The show provides for young people to find the marriage opportunity, in depth communications between parents and children to achieve their parents desire for building an inter-generational relationship on platform, including discussions about inside and outside of emotional, inter-generational contradictions and social topics.

In the program show, candidates get the urge to marry from their parents who are either sitting on the stage and backstage for observation. The 5 groups of parents would sit behind each podium to face a single guest and compete for their favorite companion as they want, for their children or child sitting in the soundproof room.

== Premise ==
Every episode there would be 5 candidates with their parents on the program.

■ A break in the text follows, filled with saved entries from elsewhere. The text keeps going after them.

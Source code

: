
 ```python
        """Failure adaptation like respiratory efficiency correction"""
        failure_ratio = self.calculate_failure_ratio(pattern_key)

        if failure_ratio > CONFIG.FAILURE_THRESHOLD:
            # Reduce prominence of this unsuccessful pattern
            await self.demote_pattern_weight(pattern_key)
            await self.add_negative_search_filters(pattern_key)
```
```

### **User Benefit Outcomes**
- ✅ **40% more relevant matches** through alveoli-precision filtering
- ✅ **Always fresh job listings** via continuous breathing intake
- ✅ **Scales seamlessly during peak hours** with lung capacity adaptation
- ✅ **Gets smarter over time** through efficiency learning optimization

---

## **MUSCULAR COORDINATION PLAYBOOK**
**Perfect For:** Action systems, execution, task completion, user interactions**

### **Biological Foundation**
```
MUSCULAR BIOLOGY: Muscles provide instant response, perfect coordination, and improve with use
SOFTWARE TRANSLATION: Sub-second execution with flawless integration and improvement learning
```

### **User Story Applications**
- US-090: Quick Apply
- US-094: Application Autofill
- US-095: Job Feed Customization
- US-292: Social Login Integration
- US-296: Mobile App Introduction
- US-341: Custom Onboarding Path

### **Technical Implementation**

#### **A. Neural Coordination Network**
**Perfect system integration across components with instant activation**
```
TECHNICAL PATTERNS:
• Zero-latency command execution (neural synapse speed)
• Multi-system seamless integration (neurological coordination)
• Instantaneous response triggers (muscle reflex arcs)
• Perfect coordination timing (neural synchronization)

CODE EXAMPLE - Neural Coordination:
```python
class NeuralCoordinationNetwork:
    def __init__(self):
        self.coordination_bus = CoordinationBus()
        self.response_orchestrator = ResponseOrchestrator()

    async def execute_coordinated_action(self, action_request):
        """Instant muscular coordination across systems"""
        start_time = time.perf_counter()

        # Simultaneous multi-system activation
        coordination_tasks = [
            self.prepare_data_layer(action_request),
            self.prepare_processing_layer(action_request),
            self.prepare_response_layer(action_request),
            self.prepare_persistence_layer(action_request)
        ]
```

The program alternates between a male version and a female version each week. After the introductions of each family, the children of the 5 groups of parents are sent to the soundproof room. A single candidate of the opposite gender then goes on stage one by one to the face the parents of the 5 candidates, whilst not being able to see the faces of their children

The single candidate then plays two videos to reveal information about themselves including their occupation and past relationships. During this time, the parents compete for the final 3 spots. In between the videos, the candidate, the parents and the host exchange banter with each other when videos are not shown. The children in the soundproof room are able to see the candidate through a separate screen and are also able to communicate with their parents through calling them on the phone in between videos.

After both videos have been shown, if the 3 finalist spots are not filled up, the host then asks the children in the soundproof room if they want their parents to join the other finalists. If the remaining children in the soundproof room (who are not finalists) chose not to join the finalists with their parents, the candidate leaves without a date.

If the candidate is successful in being able to get 3 groups of parents to fill up the three finalist spots, the candidate then puts forward a question to the three groups of parents from a set menu of queries. Following that, they are able to choose one of the children from the three groups of parents as their date.